Like the Roman empire, the American republic fell. Our constitutional republic and market capitalism failed -both failures had been predicted, by the way- and Nationalism could not save us. The two-party political system stopped working decades before we admitted it. American-brand Christianity drove a wedge between people that would never be repaired. State propaganda, initially intended to calm nerves and maintain faith in the old systems, turned against the very citizens it once promised to serve. The climate crisis moved from debates to reality, all while we still debated its reality. Revelations about corrupt politicians and politics were no longer shocking. Everything that we did not want to lose and everything that we did not want to admit damned us to mere existence rather than supported us in abundant life.

We ate our own tail.

So we started over with what we had left, and we rebuilt, restored, reformed.

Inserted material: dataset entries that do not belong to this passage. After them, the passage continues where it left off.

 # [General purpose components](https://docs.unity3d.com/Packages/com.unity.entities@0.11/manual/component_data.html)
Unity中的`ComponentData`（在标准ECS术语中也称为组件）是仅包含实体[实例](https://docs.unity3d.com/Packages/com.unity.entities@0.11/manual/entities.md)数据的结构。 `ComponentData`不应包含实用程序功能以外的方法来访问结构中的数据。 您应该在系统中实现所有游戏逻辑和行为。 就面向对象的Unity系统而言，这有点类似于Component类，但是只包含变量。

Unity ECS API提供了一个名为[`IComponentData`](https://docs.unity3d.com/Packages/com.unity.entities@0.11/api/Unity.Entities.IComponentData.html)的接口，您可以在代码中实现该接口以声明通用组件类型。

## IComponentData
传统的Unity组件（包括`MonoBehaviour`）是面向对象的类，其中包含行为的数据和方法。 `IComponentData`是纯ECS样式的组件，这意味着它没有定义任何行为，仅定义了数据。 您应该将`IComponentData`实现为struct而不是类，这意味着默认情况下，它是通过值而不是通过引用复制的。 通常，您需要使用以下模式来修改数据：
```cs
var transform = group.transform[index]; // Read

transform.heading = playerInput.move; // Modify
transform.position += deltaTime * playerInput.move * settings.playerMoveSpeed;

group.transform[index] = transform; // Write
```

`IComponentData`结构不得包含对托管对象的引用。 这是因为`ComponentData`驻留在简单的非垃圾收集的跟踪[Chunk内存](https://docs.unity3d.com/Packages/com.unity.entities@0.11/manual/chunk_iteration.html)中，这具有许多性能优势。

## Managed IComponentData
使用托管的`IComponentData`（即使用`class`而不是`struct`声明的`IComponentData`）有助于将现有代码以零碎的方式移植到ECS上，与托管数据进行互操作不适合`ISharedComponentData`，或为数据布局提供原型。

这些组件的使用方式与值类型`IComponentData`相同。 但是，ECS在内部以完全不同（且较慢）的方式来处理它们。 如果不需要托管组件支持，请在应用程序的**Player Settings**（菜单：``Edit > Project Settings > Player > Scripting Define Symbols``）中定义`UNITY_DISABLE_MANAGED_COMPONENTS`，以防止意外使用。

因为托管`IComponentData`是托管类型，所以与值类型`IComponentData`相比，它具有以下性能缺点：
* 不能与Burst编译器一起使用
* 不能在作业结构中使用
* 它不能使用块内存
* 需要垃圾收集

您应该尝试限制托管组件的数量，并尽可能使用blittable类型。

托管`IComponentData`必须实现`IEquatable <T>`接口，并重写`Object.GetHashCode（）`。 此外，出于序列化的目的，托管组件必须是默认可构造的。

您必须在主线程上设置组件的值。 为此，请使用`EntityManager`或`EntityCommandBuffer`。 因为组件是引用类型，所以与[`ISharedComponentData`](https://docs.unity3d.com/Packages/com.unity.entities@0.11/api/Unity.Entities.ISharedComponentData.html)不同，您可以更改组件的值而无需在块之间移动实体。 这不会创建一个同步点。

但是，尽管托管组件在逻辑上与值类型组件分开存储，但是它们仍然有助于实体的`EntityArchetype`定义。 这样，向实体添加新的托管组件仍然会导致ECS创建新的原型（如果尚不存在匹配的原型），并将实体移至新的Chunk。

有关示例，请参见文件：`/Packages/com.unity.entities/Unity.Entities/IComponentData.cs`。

However, in the process of creating something new, we inadvertently silenced all the prophets so there was no one among us to sound the alarm that reformation without transformation is ineffective and unsustainable. If they had, I doubt that we’d have listened anyway. We never do because when we listen without hearing, we end up arguing over who is right rather than working to get it right.

So. We continue to eat our own tail. That is our cycle. Our past and our future. Reformation without transformation.